Collected data =>
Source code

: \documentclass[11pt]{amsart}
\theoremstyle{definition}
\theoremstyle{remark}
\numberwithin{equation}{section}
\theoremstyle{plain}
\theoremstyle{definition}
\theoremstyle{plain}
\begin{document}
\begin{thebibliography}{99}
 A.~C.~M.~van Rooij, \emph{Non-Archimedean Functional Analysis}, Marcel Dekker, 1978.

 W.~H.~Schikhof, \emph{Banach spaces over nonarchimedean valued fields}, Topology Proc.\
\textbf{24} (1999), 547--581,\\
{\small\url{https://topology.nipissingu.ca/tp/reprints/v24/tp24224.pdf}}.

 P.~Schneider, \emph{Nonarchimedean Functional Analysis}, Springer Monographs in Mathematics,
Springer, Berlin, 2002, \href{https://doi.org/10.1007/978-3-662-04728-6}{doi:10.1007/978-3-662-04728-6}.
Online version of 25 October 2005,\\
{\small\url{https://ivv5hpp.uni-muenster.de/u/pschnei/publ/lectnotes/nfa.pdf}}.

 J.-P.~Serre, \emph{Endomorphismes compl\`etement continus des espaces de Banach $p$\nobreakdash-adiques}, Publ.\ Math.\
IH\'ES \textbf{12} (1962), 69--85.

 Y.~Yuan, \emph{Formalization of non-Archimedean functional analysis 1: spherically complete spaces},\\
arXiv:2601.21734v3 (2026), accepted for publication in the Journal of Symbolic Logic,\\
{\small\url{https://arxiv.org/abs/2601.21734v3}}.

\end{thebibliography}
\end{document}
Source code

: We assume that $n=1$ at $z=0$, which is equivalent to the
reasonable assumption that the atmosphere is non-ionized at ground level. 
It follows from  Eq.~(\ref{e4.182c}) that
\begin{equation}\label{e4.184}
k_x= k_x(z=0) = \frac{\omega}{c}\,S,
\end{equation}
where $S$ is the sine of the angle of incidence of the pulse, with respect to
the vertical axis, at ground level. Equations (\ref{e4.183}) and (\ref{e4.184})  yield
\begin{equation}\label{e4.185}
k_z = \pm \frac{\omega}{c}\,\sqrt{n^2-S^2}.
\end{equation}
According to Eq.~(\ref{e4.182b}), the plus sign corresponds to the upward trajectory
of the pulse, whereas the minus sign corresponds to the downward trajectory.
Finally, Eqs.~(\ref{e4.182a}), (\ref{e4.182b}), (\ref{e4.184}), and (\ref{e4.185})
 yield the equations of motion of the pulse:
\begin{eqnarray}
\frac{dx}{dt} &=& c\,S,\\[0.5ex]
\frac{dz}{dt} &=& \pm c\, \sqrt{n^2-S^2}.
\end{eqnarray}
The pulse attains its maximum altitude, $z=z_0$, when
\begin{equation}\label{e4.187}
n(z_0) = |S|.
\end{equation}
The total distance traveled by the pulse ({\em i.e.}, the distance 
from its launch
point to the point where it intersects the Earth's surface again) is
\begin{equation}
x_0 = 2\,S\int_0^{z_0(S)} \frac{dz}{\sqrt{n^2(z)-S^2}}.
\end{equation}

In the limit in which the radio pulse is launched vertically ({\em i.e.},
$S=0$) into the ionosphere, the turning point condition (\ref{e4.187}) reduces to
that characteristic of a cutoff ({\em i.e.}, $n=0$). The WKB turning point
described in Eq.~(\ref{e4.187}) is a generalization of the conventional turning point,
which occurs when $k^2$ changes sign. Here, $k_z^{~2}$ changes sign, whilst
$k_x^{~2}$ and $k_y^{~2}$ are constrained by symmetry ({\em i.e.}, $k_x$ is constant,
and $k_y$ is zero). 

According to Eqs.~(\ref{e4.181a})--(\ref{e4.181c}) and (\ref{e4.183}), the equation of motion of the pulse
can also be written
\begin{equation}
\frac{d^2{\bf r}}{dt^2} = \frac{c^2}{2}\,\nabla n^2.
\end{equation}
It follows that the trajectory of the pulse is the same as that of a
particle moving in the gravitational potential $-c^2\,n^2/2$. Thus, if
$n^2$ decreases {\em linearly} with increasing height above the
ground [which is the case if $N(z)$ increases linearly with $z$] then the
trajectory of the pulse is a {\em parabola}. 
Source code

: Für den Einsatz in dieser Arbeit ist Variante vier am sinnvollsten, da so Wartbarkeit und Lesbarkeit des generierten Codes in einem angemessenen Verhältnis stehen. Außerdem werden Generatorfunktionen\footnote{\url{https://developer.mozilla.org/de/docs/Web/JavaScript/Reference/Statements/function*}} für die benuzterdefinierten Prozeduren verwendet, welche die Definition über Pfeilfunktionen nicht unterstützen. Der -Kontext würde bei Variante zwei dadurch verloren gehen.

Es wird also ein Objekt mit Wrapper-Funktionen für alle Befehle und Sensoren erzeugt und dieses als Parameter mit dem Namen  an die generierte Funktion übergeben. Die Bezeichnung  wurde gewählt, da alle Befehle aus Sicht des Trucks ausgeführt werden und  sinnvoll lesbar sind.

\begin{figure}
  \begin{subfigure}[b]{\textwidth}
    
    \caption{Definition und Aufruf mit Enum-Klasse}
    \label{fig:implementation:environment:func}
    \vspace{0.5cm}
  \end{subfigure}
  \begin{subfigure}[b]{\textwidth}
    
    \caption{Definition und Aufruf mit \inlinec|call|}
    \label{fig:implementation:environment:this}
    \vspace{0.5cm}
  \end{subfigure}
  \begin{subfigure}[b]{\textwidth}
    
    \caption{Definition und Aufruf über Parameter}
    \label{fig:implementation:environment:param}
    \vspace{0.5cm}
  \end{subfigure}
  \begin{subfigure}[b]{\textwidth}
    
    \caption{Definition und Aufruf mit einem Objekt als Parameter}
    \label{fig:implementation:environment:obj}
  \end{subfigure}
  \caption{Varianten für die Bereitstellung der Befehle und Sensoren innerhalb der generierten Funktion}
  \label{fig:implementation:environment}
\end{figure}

...

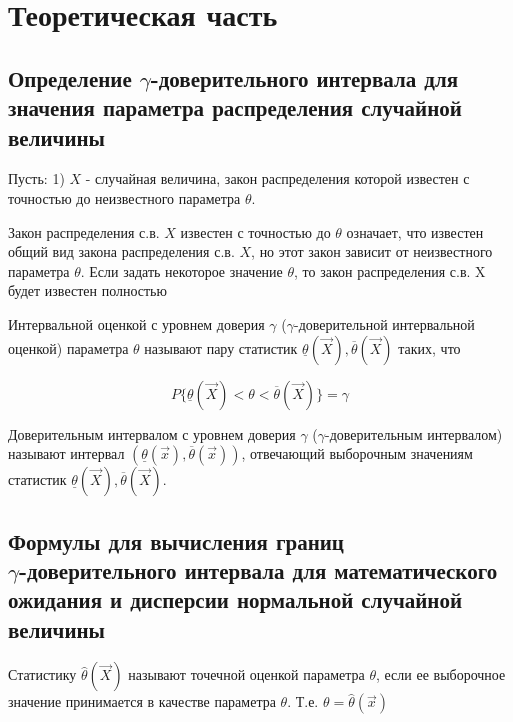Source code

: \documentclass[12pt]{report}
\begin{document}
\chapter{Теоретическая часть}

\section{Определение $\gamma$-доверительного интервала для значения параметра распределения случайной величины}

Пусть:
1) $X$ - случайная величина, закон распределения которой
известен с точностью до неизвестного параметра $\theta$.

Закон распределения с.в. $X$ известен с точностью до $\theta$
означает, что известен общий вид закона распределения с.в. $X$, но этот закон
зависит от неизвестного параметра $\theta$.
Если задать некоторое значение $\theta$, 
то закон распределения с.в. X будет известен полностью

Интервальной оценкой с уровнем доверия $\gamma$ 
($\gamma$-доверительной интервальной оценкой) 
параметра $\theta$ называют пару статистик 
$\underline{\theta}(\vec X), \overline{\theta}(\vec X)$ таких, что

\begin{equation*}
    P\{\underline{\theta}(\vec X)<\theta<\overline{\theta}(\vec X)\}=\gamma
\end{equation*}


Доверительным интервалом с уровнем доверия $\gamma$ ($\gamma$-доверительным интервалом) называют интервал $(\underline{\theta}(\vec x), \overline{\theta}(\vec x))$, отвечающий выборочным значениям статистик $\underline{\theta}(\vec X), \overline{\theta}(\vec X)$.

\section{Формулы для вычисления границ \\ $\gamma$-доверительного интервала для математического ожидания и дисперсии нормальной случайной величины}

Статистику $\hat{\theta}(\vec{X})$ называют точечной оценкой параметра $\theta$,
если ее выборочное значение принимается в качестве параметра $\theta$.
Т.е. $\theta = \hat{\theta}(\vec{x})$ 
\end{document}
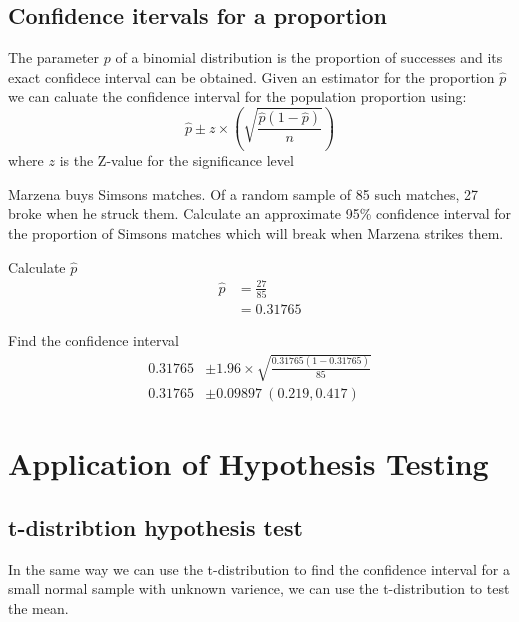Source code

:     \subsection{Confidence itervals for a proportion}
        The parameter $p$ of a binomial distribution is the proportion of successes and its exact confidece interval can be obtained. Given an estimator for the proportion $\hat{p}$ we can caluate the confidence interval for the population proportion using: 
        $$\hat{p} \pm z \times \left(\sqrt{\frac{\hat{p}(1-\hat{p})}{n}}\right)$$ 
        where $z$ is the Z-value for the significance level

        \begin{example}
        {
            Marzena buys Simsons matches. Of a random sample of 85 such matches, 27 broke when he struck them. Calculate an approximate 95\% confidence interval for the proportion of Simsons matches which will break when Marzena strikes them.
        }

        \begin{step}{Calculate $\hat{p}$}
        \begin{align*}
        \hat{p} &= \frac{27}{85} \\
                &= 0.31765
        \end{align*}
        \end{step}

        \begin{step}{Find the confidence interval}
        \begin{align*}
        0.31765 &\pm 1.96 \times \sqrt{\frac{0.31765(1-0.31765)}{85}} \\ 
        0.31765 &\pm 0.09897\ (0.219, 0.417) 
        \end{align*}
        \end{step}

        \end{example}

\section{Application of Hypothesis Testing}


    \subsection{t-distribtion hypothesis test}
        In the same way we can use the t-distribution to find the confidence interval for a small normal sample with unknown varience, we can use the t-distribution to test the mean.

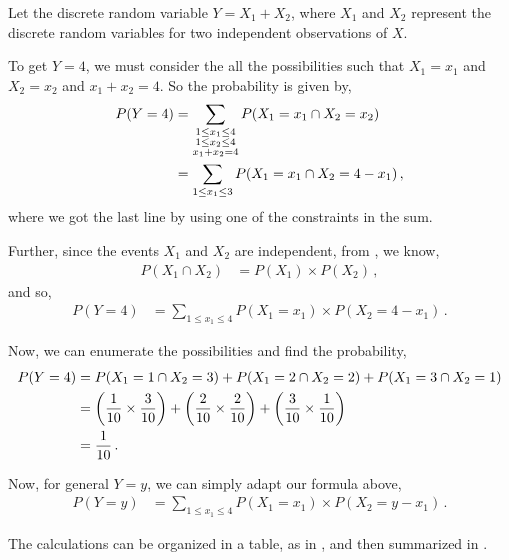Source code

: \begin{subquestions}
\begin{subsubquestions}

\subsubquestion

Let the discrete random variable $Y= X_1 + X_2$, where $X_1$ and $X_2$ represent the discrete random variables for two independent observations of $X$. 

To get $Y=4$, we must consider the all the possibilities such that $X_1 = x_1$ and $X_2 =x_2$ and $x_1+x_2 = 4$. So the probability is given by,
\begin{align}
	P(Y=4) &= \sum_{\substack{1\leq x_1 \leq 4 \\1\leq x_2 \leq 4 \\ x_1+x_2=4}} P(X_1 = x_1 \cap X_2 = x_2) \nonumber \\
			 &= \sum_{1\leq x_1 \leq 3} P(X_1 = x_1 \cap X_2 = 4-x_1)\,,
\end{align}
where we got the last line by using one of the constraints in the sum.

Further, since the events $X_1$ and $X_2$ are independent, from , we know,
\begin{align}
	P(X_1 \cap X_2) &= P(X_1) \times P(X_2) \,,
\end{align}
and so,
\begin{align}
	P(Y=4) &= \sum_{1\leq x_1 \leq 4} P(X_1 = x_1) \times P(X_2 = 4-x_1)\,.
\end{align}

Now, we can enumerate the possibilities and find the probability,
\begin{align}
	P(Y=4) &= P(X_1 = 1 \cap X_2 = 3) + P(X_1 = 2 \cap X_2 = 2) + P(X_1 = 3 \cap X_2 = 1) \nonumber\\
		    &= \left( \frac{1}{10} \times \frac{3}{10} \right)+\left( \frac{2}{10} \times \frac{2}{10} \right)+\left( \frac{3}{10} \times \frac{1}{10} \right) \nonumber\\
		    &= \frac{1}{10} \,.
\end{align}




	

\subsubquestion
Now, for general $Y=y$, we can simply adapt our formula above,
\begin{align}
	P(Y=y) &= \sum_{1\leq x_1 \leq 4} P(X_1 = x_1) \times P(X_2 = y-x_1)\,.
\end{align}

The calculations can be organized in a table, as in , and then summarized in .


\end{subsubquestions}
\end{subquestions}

* * *

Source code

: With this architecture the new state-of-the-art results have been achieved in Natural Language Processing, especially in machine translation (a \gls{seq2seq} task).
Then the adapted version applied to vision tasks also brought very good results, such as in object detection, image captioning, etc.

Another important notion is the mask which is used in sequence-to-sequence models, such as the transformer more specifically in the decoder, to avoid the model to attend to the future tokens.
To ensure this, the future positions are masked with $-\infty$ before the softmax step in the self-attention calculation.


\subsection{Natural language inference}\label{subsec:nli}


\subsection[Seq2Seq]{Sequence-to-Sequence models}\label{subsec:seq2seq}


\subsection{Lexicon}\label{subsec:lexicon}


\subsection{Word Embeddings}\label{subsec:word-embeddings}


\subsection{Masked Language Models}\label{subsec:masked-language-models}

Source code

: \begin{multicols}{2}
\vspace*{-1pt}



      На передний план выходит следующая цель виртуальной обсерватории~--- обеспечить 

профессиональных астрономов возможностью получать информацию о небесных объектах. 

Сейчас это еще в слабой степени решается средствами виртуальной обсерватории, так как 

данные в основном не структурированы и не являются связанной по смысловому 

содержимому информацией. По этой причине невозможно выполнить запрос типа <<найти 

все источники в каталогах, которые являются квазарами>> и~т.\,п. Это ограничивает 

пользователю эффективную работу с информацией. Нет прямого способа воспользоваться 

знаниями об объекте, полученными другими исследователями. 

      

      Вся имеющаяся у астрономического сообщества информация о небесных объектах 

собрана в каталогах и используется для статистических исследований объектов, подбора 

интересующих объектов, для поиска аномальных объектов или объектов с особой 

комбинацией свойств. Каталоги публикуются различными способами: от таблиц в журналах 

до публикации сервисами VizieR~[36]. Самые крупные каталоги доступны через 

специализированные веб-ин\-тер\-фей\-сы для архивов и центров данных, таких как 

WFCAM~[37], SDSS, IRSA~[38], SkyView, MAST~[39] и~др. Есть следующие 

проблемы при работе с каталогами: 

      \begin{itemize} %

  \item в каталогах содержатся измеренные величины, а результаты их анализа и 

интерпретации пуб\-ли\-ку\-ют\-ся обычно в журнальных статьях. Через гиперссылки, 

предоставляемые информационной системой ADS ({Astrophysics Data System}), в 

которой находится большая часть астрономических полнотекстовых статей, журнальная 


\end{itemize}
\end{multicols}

EXERCISE OBJECTIVE =>
List the lines of the records where "таких" occurs.

RESPONSE AREA =>
$\underline{\theta}(\vec X), \overline{\theta}(\vec X)$ таких, что
специализированные веб-ин\-тер\-фей\-сы для архивов и центров данных, таких как 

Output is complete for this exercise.